Saat istirahat makan snack__tea time kami berunding tentang posisi setelah ormed seperlunya tanpa peta dan kompas. Saat sudah mentok Ujang urun suara kalau waktu jalan tadi sekilas dia melihat jalan setapak ke kanan. Katanya sih jalan itu sangat samar, makanya dia abaikan.
“Jadi balik lagi?” tanya Pheenux ke Ujang.
“Jauh nggak dari sini?” tanya Citonk.
“Jauh lah,” jawab Ujang. “Aku nemunya sebelum kita lewat jembatan kecil.”
“Wow! Jauhna....” komentar Kentang.
“Kok kamu nggak bilang dari tadi!” protes Pheenux.
“Habis kalian jalannya kayak babi hutan sih, main terjang nggak tengok kiri-kanan, ngerem saja enggak,” jawab Ujang enteng.
“Mau balik nggak nih?” tanya Noly memutus debat kusir tanpa kuda.
“Waaa, balik lagi?” Dede terduduk lesu. “Sudah jauh begini, je.
Benar, tanggung,” tanggapku. “Lanjut saja, siapa tahu pertigaannya masih di depan. Semisal tidak ketemu juga, yaah, kita piknik saja ke Kawah Ratu.” ucapku enteng sambil tertawa. Dede, Kentang ikut tertawa sambil mengacungkan ibu jari. Teh Mei cuma tersenyum dengan makna tak aku mengerti.
“Gimana, Pin?” Citonk minta pertimbangan.
“Piknik ya piknik. Why not!” sambut Pheenux menyeringai dan mengerling ke arahku.
“Cukup, cukup, dari pada ribut nggak jelas” ucap Dede. “Kita nyanyi lagi yuk!”
Dasar Dede, kata-katanya tidak ada yang serius. Kirain dia mau memberi solusi cerdas atas kebuntuan jalan ke puncak Gunung Salak. Kami sempat takjub lho, tapi setelah jeda dalam penahanan nafas, dengan seenaknya dia menebas nafas tegang kami dalam aneka ekspresi kecewa sekaligus geli.
“Nyanyi? Jalan!” hardik Pheenux.
“Ampun, Mbak!
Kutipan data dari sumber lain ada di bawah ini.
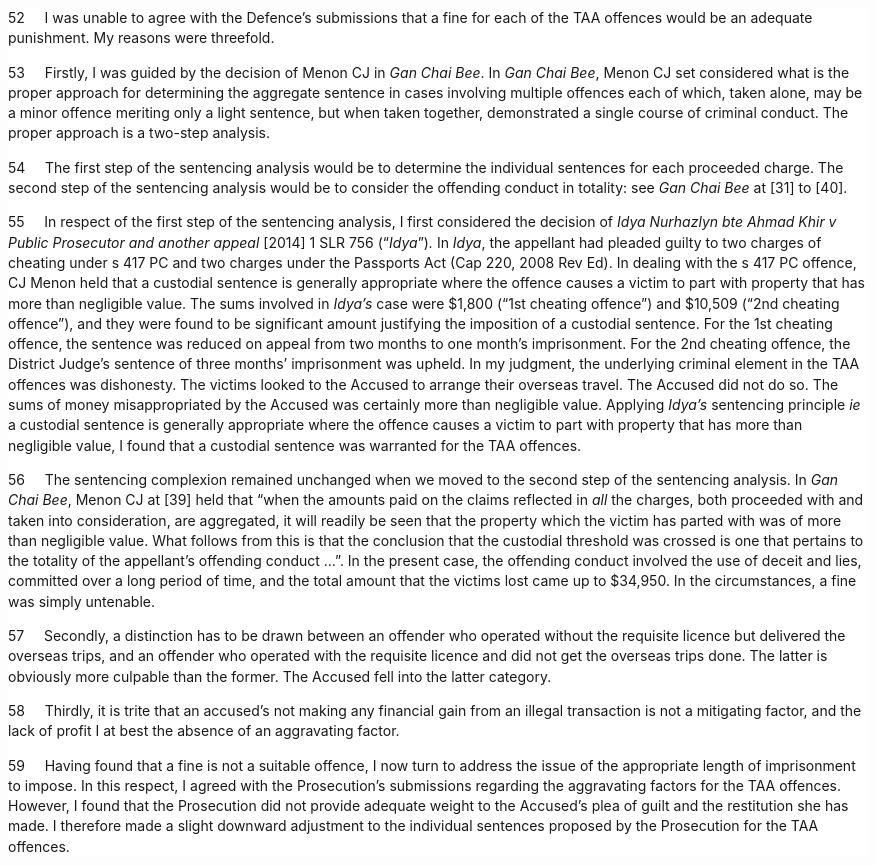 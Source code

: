 52     I was unable to agree with the Defence’s submissions that a fine for each of the TAA offences would be an adequate punishment. My reasons were threefold.

53     Firstly, I was guided by the decision of Menon CJ in _Gan Chai Bee_. In _Gan Chai Bee_, Menon CJ set considered what is the proper approach for determining the aggregate sentence in cases involving multiple offences each of which, taken alone, may be a minor offence meriting only a light sentence, but when taken together, demonstrated a single course of criminal conduct. The proper approach is a two-step analysis.

54     The first step of the sentencing analysis would be to determine the individual sentences for each proceeded charge. The second step of the sentencing analysis would be to consider the offending conduct in totality: see _Gan Chai Bee_ at \[31\] to \[40\].

55     In respect of the first step of the sentencing analysis, I first considered the decision of _Idya Nurhazlyn bte Ahmad Khir v Public Prosecutor and another appeal_ <span class="citation">\[2014\] 1 SLR 756</span> (“_Idya_”)_._ In _Idya_, the appellant had pleaded guilty to two charges of cheating under s 417 PC and two charges under the Passports Act (Cap 220, 2008 Rev Ed). In dealing with the s 417 PC offence, CJ Menon held that a custodial sentence is generally appropriate where the offence causes a victim to part with property that has more than negligible value. The sums involved in _Idya’s_ case were $1,800 (“1st cheating offence”) and $10,509 (“2nd cheating offence”), and they were found to be significant amount justifying the imposition of a custodial sentence. For the 1st cheating offence, the sentence was reduced on appeal from two months to one month’s imprisonment. For the 2nd cheating offence, the District Judge’s sentence of three months’ imprisonment was upheld. In my judgment, the underlying criminal element in the TAA offences was dishonesty. The victims looked to the Accused to arrange their overseas travel. The Accused did not do so. The sums of money misappropriated by the Accused was certainly more than negligible value. Applying _Idya’s_ sentencing principle _ie_ a custodial sentence is generally appropriate where the offence causes a victim to part with property that has more than negligible value, I found that a custodial sentence was warranted for the TAA offences.

56     The sentencing complexion remained unchanged when we moved to the second step of the sentencing analysis. In _Gan Chai Bee_, Menon CJ at \[39\] held that “when the amounts paid on the claims reflected in _all_ the charges, both proceeded with and taken into consideration, are aggregated, it will readily be seen that the property which the victim has parted with was of more than negligible value. What follows from this is that the conclusion that the custodial threshold was crossed is one that pertains to the totality of the appellant’s offending conduct …”. In the present case, the offending conduct involved the use of deceit and lies, committed over a long period of time, and the total amount that the victims lost came up to $34,950. In the circumstances, a fine was simply untenable.

57     Secondly, a distinction has to be drawn between an offender who operated without the requisite licence but delivered the overseas trips, and an offender who operated with the requisite licence and did not get the overseas trips done. The latter is obviously more culpable than the former. The Accused fell into the latter category.

58     Thirdly, it is trite that an accused’s not making any financial gain from an illegal transaction is not a mitigating factor, and the lack of profit I at best the absence of an aggravating factor.

59     Having found that a fine is not a suitable offence, I now turn to address the issue of the appropriate length of imprisonment to impose. In this respect, I agreed with the Prosecution’s submissions regarding the aggravating factors for the TAA offences. However, I found that the Prosecution did not provide adequate weight to the Accused’s plea of guilt and the restitution she has made. I therefore made a slight downward adjustment to the individual sentences proposed by the Prosecution for the TAA offences.


[^2]: Amended charge dated 27 March 2021. Marked as “C2C”.
[^3]: Amended charge dated 27 March 2021. Marked as “C3B”.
Galaknya!” kata Dede diiringi gelak tawa semua.
“Kemana nih?” tanya Kentang tulalit.
“Lha kamu penginnya kemana?” Noly balik bertanya.
“Ooh, lanjut ya… ayolah!” katanya sambil mengangkat cariernya dengan enggan.
Kami pun sepakat meneruskan perjalanan mengikuti jalur yang ada. Tanpa kami sadari jalan yang mereka lewati berubah menjadi sebuah turunan. Pergerakan semakin cepat saja. Pukul satu mereka tiba di sebuah tempat yang menganggumkan. Sebuah hamparan gunung tebing kecil berasap berwarna kekuning-kuningan memenuhi penglihatan mereka. Mungkin lebih mirip ke bentuk sebuah kawah. Bau belerang seperti aroma telur busuk menyengat hidung. Lama kami termangu di tempat menikmati pemandangan di depan.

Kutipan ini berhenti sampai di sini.